* PROVIDED MATERIAL
____________

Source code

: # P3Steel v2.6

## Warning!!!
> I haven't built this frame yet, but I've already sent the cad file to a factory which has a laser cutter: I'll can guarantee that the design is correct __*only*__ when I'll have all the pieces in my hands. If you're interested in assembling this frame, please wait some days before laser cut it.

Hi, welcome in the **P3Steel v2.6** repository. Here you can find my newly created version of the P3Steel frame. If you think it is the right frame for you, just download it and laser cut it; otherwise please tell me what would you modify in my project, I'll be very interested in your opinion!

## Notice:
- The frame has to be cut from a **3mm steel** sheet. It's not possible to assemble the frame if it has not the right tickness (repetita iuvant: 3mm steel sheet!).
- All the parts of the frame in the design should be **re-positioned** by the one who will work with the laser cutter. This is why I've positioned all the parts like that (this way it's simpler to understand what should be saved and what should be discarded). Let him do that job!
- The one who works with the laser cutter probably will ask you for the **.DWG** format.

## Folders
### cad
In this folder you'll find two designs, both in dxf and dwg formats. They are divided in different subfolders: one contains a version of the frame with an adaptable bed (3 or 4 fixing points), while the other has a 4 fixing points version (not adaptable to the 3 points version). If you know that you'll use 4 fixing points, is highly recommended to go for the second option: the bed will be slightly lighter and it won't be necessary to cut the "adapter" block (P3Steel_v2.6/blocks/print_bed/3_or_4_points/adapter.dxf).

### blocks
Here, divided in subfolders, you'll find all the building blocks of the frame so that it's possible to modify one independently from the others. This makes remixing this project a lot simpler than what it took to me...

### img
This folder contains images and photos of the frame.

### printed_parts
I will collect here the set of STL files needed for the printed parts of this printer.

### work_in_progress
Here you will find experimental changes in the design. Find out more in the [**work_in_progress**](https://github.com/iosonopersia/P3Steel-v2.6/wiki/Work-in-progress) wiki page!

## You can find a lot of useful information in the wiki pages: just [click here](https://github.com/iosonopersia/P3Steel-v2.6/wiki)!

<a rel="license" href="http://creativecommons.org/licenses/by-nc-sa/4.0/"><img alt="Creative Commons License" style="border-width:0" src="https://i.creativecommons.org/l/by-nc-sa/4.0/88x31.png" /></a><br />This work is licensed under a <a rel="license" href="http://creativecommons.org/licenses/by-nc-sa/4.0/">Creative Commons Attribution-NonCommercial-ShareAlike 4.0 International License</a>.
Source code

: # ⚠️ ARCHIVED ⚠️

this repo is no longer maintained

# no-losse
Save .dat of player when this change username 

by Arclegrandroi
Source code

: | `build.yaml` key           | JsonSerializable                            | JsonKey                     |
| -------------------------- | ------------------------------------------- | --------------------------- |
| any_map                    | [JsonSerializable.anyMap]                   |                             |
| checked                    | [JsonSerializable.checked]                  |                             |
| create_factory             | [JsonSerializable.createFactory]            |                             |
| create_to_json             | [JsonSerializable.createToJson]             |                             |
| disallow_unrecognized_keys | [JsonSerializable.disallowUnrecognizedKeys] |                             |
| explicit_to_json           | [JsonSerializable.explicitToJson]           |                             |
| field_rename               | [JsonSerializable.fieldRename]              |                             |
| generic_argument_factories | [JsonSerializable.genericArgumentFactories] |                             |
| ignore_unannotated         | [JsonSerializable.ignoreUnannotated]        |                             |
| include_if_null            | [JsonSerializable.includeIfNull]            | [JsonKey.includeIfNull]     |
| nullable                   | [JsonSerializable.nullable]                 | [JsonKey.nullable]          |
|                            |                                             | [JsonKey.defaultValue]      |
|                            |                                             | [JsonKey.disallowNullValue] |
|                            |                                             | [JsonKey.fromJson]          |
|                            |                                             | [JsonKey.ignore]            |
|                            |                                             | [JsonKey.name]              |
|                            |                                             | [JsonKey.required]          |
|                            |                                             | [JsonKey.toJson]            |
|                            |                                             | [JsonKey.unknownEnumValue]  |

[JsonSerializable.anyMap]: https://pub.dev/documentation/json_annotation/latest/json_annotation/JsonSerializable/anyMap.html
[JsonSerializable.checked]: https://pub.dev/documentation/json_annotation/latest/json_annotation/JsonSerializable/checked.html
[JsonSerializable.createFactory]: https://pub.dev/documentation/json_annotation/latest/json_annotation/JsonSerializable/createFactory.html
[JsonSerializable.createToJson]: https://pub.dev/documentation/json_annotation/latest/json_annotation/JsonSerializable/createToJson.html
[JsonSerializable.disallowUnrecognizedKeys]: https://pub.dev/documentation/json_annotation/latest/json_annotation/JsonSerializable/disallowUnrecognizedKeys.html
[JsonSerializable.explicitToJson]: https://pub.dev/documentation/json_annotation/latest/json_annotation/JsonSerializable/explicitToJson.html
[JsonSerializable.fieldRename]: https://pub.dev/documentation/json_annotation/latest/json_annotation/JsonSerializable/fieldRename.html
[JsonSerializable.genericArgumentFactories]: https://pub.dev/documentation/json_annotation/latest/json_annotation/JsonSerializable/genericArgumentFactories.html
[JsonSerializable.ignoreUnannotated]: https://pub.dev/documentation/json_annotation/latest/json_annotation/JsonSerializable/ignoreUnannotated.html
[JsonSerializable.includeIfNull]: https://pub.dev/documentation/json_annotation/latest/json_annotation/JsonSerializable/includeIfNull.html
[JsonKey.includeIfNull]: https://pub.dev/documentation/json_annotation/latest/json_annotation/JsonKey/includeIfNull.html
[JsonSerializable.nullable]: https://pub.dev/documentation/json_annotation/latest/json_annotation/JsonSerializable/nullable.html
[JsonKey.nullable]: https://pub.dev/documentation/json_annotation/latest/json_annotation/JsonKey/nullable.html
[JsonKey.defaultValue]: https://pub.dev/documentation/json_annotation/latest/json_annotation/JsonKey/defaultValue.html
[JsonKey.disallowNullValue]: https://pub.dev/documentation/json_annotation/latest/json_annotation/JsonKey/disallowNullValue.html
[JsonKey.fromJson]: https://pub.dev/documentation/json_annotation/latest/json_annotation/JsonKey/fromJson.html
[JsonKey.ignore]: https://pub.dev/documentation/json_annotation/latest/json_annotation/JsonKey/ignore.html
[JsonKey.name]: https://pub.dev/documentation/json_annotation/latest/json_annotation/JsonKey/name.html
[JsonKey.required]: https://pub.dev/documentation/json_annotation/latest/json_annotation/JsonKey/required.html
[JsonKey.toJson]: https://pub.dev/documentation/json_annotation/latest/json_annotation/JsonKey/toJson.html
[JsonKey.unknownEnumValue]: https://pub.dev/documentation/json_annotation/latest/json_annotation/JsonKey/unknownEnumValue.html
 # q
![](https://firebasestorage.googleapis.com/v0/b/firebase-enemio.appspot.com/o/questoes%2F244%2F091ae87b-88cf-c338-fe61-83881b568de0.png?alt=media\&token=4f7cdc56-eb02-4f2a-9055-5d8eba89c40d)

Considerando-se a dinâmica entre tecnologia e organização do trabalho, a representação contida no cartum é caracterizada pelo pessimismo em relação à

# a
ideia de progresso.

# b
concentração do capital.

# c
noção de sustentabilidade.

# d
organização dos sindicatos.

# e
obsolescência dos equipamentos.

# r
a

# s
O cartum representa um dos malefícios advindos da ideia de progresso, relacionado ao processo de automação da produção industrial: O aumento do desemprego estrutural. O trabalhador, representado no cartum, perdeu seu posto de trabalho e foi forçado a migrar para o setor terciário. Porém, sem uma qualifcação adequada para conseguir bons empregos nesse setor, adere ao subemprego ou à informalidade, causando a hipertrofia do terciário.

____________

* WORK INSTRUCTION
Retype the lines above, keeping every character.

* OUTPUT BELOW
Source code

: # P3Steel v2.6

## Warning!!!
> I haven't built this frame yet, but I've already sent the cad file to a factory which has a laser cutter: I'll can guarantee that the design is correct __*only*__ when I'll have all the pieces in my hands. If you're interested in assembling this frame, please wait some days before laser cut it.

Hi, welcome in the **P3Steel v2.6** repository. Here you can find my newly created version of the P3Steel frame. If you think it is the right frame for you, just download it and laser cut it; otherwise please tell me what would you modify in my project, I'll be very interested in your opinion!

## Notice:
- The frame has to be cut from a **3mm steel** sheet. It's not possible to assemble the frame if it has not the right tickness (repetita iuvant: 3mm steel sheet!).
- All the parts of the frame in the design should be **re-positioned** by the one who will work with the laser cutter. This is why I've positioned all the parts like that (this way it's simpler to understand what should be saved and what should be discarded). Let him do that job!
- The one who works with the laser cutter probably will ask you for the **.DWG** format.

## Folders
### cad
In this folder you'll find two designs, both in dxf and dwg formats. They are divided in different subfolders: one contains a version of the frame with an adaptable bed (3 or 4 fixing points), while the other has a 4 fixing points version (not adaptable to the 3 points version). If you know that you'll use 4 fixing points, is highly recommended to go for the second option: the bed will be slightly lighter and it won't be necessary to cut the "adapter" block (P3Steel_v2.6/blocks/print_bed/3_or_4_points/adapter.dxf).

### blocks
Here, divided in subfolders, you'll find all the building blocks of the frame so that it's possible to modify one independently from the others. This makes remixing this project a lot simpler than what it took to me...

### img
This folder contains images and photos of the frame.

### printed_parts
I will collect here the set of STL files needed for the printed parts of this printer.

### work_in_progress
Here you will find experimental changes in the design. Find out more in the [**work_in_progress**](https://github.com/iosonopersia/P3Steel-v2.6/wiki/Work-in-progress) wiki page!

## You can find a lot of useful information in the wiki pages: just [click here](https://github.com/iosonopersia/P3Steel-v2.6/wiki)!

<a rel="license" href="http://creativecommons.org/licenses/by-nc-sa/4.0/"><img alt="Creative Commons License" style="border-width:0" src="https://i.creativecommons.org/l/by-nc-sa/4.0/88x31.png" /></a><br />This work is licensed under a <a rel="license" href="http://creativecommons.org/licenses/by-nc-sa/4.0/">Creative Commons Attribution-NonCommercial-ShareAlike 4.0 International License</a>.
Source code

: # ⚠️ ARCHIVED ⚠️

this repo is no longer maintained

# no-losse
Save .dat of player when this change username 

by Arclegrandroi
Source code

: | `build.yaml` key           | JsonSerializable                            | JsonKey                     |
| -------------------------- | ------------------------------------------- | --------------------------- |
| any_map                    | [JsonSerializable.anyMap]                   |                             |
| checked                    | [JsonSerializable.checked]                  |                             |
| create_factory             | [JsonSerializable.createFactory]            |                             |
| create_to_json             | [JsonSerializable.createToJson]             |                             |
| disallow_unrecognized_keys | [JsonSerializable.disallowUnrecognizedKeys] |                             |
| explicit_to_json           | [JsonSerializable.explicitToJson]           |                             |
| field_rename               | [JsonSerializable.fieldRename]              |                             |
| generic_argument_factories | [JsonSerializable.genericArgumentFactories] |                             |
| ignore_unannotated         | [JsonSerializable.ignoreUnannotated]        |                             |
| include_if_null            | [JsonSerializable.includeIfNull]            | [JsonKey.includeIfNull]     |
| nullable                   | [JsonSerializable.nullable]                 | [JsonKey.nullable]          |
|                            |                                             | [JsonKey.defaultValue]      |
|                            |                                             | [JsonKey.disallowNullValue] |
|                            |                                             | [JsonKey.fromJson]          |
|                            |                                             | [JsonKey.ignore]            |
|                            |                                             | [JsonKey.name]              |
|                            |                                             | [JsonKey.required]          |
|                            |                                             | [JsonKey.toJson]            |
|                            |                                             | [JsonKey.unknownEnumValue]  |

[JsonSerializable.anyMap]: https://pub.dev/documentation/json_annotation/latest/json_annotation/JsonSerializable/anyMap.html
[JsonSerializable.checked]: https://pub.dev/documentation/json_annotation/latest/json_annotation/JsonSerializable/checked.html
[JsonSerializable.createFactory]: https://pub.dev/documentation/json_annotation/latest/json_annotation/JsonSerializable/createFactory.html
[JsonSerializable.createToJson]: https://pub.dev/documentation/json_annotation/latest/json_annotation/JsonSerializable/createToJson.html
[JsonSerializable.disallowUnrecognizedKeys]: https://pub.dev/documentation/json_annotation/latest/json_annotation/JsonSerializable/disallowUnrecognizedKeys.html
[JsonSerializable.explicitToJson]: https://pub.dev/documentation/json_annotation/latest/json_annotation/JsonSerializable/explicitToJson.html
[JsonSerializable.fieldRename]: https://pub.dev/documentation/json_annotation/latest/json_annotation/JsonSerializable/fieldRename.html
[JsonSerializable.genericArgumentFactories]: https://pub.dev/documentation/json_annotation/latest/json_annotation/JsonSerializable/genericArgumentFactories.html
[JsonSerializable.ignoreUnannotated]: https://pub.dev/documentation/json_annotation/latest/json_annotation/JsonSerializable/ignoreUnannotated.html
[JsonSerializable.includeIfNull]: https://pub.dev/documentation/json_annotation/latest/json_annotation/JsonSerializable/includeIfNull.html
[JsonKey.includeIfNull]: https://pub.dev/documentation/json_annotation/latest/json_annotation/JsonKey/includeIfNull.html
[JsonSerializable.nullable]: https://pub.dev/documentation/json_annotation/latest/json_annotation/JsonSerializable/nullable.html
[JsonKey.nullable]: https://pub.dev/documentation/json_annotation/latest/json_annotation/JsonKey/nullable.html
[JsonKey.defaultValue]: https://pub.dev/documentation/json_annotation/latest/json_annotation/JsonKey/defaultValue.html
[JsonKey.disallowNullValue]: https://pub.dev/documentation/json_annotation/latest/json_annotation/JsonKey/disallowNullValue.html
[JsonKey.fromJson]: https://pub.dev/documentation/json_annotation/latest/json_annotation/JsonKey/fromJson.html
[JsonKey.ignore]: https://pub.dev/documentation/json_annotation/latest/json_annotation/JsonKey/ignore.html
[JsonKey.name]: https://pub.dev/documentation/json_annotation/latest/json_annotation/JsonKey/name.html
[JsonKey.required]: https://pub.dev/documentation/json_annotation/latest/json_annotation/JsonKey/required.html
[JsonKey.toJson]: https://pub.dev/documentation/json_annotation/latest/json_annotation/JsonKey/toJson.html
[JsonKey.unknownEnumValue]: https://pub.dev/documentation/json_annotation/latest/json_annotation/JsonKey/unknownEnumValue.html
 # q
![](https://firebasestorage.googleapis.com/v0/b/firebase-enemio.appspot.com/o/questoes%2F244%2F091ae87b-88cf-c338-fe61-83881b568de0.png?alt=media\&token=4f7cdc56-eb02-4f2a-9055-5d8eba89c40d)

Considerando-se a dinâmica entre tecnologia e organização do trabalho, a representação contida no cartum é caracterizada pelo pessimismo em relação à

# a
ideia de progresso.

# b
concentração do capital.

# c
noção de sustentabilidade.

# d
organização dos sindicatos.

# e
obsolescência dos equipamentos.

# r
a

# s
O cartum representa um dos malefícios advindos da ideia de progresso, relacionado ao processo de automação da produção industrial: O aumento do desemprego estrutural. O trabalhador, representado no cartum, perdeu seu posto de trabalho e foi forçado a migrar para o setor terciário. Porém, sem uma qualifcação adequada para conseguir bons empregos nesse setor, adere ao subemprego ou à informalidade, causando a hipertrofia do terciário.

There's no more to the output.